4. Have uncontrolled cluster seizures (approximately 10 or more seconds between seizures), lasting for one hour or more per episode, with inter-cluster episodes of not more than 6 weeks, AND/OR, non-clustered focal dyscognitive or focal convulsive seizures with a frequency =4 seizures per 28-day period during baseline.
5. Subjects should be on a stable regimen of AED medication, and generally in good health.
6. Parent or guardian is able and willing to maintain an accurate and complete daily written seizure calendar for the duration of the study.
7. Able and willing to take study medication with food, two or three times daily. Ganaxolone must be administered with food.
8. Subject must be approved to participate by Sponsor and Principal Investigator after review of medical history and baseline seizure calendars.
Are the trial subjects under 18? yes
Number of subjects for this age range: 10
F.1.2 Adults (18-64 years) no
F.1.2.1 Number of subjects for this age range
F.1.3 Elderly (>=65 years) no
F.1.3.1 Number of subjects for this age range

Exclusion Criteria

1. Have had previous exposure to ganaxolone.
2. Known sensitivity or allergy to any component in the study drug, progesterone, or other related steroid compounds.
3. Have SCN1A genetic mutation.
4. Exposure to any investigational drug or device < 90 days prior to screening, or plans to participate in another drug or device trial at any time during the study.
5. Seizures secondary to illicit drug or alcohol use, infection, neoplasm, demyelinating disease, degenerative neurological disease, or central nervous system (CNS) disease deemed progressive, metabolic illness, or progressive degenerative disease.
6. Concurrent use of vigabatrin, tiagabine, ezogabine or finasteride is not permitted, nor use of moderate or severe inducers or inhibitors of CYP3A4/5/7. Individuals with prior use of vigabatrin must have had stable visual fields tested twice over the 12 months after the last dose of vigabatrin.
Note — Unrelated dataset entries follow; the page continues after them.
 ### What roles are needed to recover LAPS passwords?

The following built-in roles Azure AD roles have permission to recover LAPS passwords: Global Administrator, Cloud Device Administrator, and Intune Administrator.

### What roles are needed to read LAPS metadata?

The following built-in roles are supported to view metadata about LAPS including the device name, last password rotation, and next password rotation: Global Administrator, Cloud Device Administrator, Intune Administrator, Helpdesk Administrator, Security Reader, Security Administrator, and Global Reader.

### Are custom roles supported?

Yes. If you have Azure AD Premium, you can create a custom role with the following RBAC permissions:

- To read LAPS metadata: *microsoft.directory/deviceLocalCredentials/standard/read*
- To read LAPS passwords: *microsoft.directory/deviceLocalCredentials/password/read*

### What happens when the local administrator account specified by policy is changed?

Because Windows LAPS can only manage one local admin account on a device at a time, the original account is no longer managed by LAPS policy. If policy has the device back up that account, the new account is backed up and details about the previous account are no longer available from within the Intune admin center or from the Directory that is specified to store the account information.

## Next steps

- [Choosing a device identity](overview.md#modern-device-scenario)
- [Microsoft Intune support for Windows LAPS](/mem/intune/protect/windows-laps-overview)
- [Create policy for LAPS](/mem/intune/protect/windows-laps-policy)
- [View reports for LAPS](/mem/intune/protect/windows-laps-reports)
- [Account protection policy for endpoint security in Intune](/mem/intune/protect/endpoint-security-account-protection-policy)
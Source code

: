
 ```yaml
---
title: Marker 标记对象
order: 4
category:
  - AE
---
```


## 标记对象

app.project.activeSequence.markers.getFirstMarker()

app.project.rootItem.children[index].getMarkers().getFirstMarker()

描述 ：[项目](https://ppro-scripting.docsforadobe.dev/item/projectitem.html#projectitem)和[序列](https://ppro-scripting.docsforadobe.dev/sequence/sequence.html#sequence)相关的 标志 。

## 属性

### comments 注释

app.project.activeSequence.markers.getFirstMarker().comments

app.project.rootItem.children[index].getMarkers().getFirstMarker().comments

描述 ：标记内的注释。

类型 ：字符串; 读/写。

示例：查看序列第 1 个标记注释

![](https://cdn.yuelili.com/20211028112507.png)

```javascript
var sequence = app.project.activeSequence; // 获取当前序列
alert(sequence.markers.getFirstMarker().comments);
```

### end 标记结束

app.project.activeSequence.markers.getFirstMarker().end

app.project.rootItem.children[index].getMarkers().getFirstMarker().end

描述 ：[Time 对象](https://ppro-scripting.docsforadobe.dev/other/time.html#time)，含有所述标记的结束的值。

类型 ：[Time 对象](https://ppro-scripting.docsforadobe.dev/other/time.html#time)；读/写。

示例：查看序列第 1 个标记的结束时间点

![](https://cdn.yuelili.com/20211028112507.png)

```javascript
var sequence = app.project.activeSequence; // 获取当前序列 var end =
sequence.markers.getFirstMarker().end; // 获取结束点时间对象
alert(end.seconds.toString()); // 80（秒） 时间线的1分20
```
A list of CYP3A4/5/7 inhibitors and inducers is included in the Appendix.
7. Have any medical condition that, in the investigator's judgment, is considered to be clinically significant and could potentially affect subject safety or study outcome, including but not limited to: clinically significant cardiac, renal, pulmonary, gastrointestinal, hematologic or hepatic conditions; or a condition that affects the absorption, distribution, metabolism or excretion of drugs.
8. Have active suicidal plan/intent, or have had active suicidal thoughts in the past 6 months or a suicide attempt in the past 3 years.
9. Have Alanine transferase (ALT; SGPT) or Aspartate transferase (AST; SGOT) levels > 3 times upper limits of normal (ULN), or total bilirubin >1.5 time ULN at the baseline visit.
10. Are currently following or planning to follow a ketogenic diet.
11. Is sexually active or pregnant.
12. Unwilling to forgo grapefruit and grapefruit juice from diet during the entire clinical trial.

Study & Design

• Study Type: Interventional clinical trial of medicinal product
• Study Design: Not specified

Primary Outcome Measures

Name	Time	Method
Main Objective: To evaluate the efficacy of open-label ganaxolone as adjunctive therapy for uncontrolled seizures in female children with PCDH19 mutation.;Secondary Objective: To evaluate the safety and tolerability of open-label ganaxolone as adjunctive therapy for uncontrolled seizures in female children with PCDH19 mutation.;Primary end point(s): Percentage change in seizure (focal dyscognitive or focal convulsive) frequency per 28 days relative to baseline.;Timepoint(s) of evaluation of this end point: 28 days from calculated baseline.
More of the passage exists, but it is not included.